Which lines below contain "mtimes"? Pull them out.

────────────────────

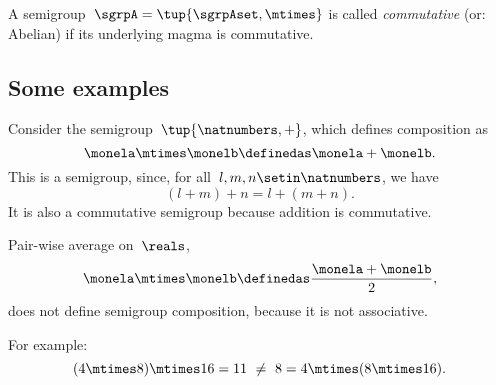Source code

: \begin{definition}
    A semigroup~$\sgrpA = \tup{\sgrpAset, \mtimes}$ is called \emph{commutative} (or: Abelian) if its underlying magma is commutative.
\end{definition}

\subsection{Some examples}

\begin{example}
    \label{exa:natnum-semigroup}
    Consider the semigroup~$\tup{\natnumbers,+}$, which defines composition as
    \begin{equation}
        \label{eq:natnum-semigroup-definition}
        \monela \mtimes \monelb \definedas  \monela + \monelb.
    \end{equation}
    This is a semigroup, since, for all~$l,m, n \setin \natnumbers$, we have
    \begin{equation}
        (l+m)
        +n = l+(m+n).
    \end{equation}
    It is also a commutative semigroup because addition is commutative.
\end{example}

\begin{example}
    Pair-wise average on~$\reals$,
    \begin{equation}
        \label{eq:pairwise}
        \monela \mtimes \monelb \definedas  \frac{\monela + \monelb}{2},
    \end{equation}
    does not define semigroup composition, because it is not associative.

    For example:
    \begin{equation}
        \label{eq:pairwise-counterexample}
        (4 \mtimes 8) \mtimes 16 = 11\  \neq\   8 = 4 \mtimes (8 \mtimes 16).
    \end{equation}
\end{example}


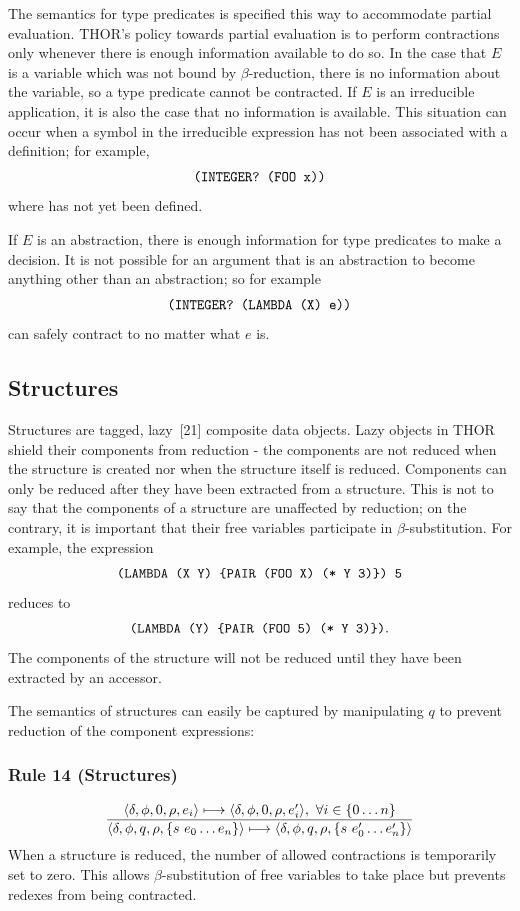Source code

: The semantics for type predicates is specified this way to accommodate partial
evaluation. THOR's policy towards partial evaluation is to perform contractions
only whenever there is enough information available to do so. In the case that
\(E\) is a variable which was not bound by \(\beta\)-reduction, there is no
information about the variable, so a type predicate cannot be contracted. If
\(E\) is an irreducible application, it is also the case that no information is
available. This situation can occur when a symbol in the irreducible expression
has not been associated with a definition; for example,
\[
\THOR{(INTEGER? (FOO x))}
\]
where  has not yet been defined.

If \(E\) is an abstraction, there is enough information for type predicates to
make a decision. It is not possible for an argument that is an abstraction to
become anything other than an abstraction; so for example
\[
\THOR{(INTEGER? (LAMBDA (X) e))}
\]
can safely contract to  no matter what \(e\) is.

\subsection{Structures}

Structures are tagged, lazy~[21] composite data objects. Lazy objects in THOR
shield their components from reduction - the components are not reduced when
the structure is created nor when the structure itself is reduced. Components
can only be reduced after they have been extracted from a structure. This is not
to say that the components of a structure are unaffected by reduction; on the
contrary, it is important that their free variables participate in
\(\beta\)-substitution. For example, the expression
\[
\THOR{(LAMBDA (X Y) \{PAIR (FOO X) (* Y 3)\}) 5}
\]
reduces to
\[
\THOR{(LAMBDA (Y) \{PAIR (FOO 5) (* Y 3)\})}.
\]
The components of the  structure will not be reduced until they have
been extracted by an accessor.

The semantics of structures can easily be captured by manipulating \(q\) to
prevent reduction of the component expressions:

\subsubsection*{Rule 14 (Structures)}
\[
\frac{
\cfg{\delta}{\phi}{0}{\rho}{e_i}\redsto
\cfg{\delta}{\phi}{0}{\rho}{e'_i},\ \forall i\in\{0\ldots n\}
}{
\cfg{\delta}{\phi}{q}{\rho}{\{s\ e_0\ldots e_n\}}\redsto
\cfg{\delta}{\phi}{q}{\rho}{\{s\ e'_0\ldots e'_n\}}
}
\]
When a structure is reduced, the number of allowed contractions is temporarily
set to zero. This allows \(\beta\)-substitution of free variables to take place
but prevents redexes from being contracted.

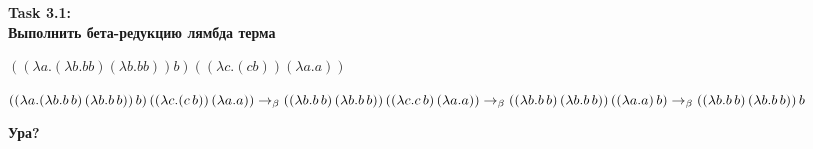 \documentclass[12pt]{article}
\begin{document}
  \Large 
  \begin{center}
    \textbf{Task 3.1: \\Выполнить бета-редукцию лямбда терма}
    \begin{flushright}
      $((\lambda a.(\lambda b.b b) (\lambda b.b b)) b)
      ((\lambda c.(c b)) (\lambda a.a))$
    \end{flushright}
  \end{center}

  $\\*((\lambda a.(\lambda b.b\,b)\,(\lambda b.b\,b))\,b)\,((\lambda c.(c\,b))\,(\lambda a.a)) \to_\beta
  \\*((\lambda b.b\,b)\,(\lambda b.b\,b))\,((\lambda c.c\,b)\,(\lambda a.a)) \to_\beta
  \\*((\lambda b.b\,b)\,(\lambda b.b\,b))\,((\lambda a.a)\,b) \to_\beta 
  \\*((\lambda b.b\,b)\,(\lambda b.b\,b))\,b$
  
  \begin{flushleft}
    \textbf{Ура?}
  \end{flushleft}
  
\end{document}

────────────────────

*Reply*.
    A semigroup~$\sgrpA = \tup{\sgrpAset, \mtimes}$ is called \emph{commutative} (or: Abelian) if its underlying magma is commutative.
        \monela \mtimes \monelb \definedas  \monela + \monelb.
        \monela \mtimes \monelb \definedas  \frac{\monela + \monelb}{2},
        (4 \mtimes 8) \mtimes 16 = 11\  \neq\   8 = 4 \mtimes (8 \mtimes 16).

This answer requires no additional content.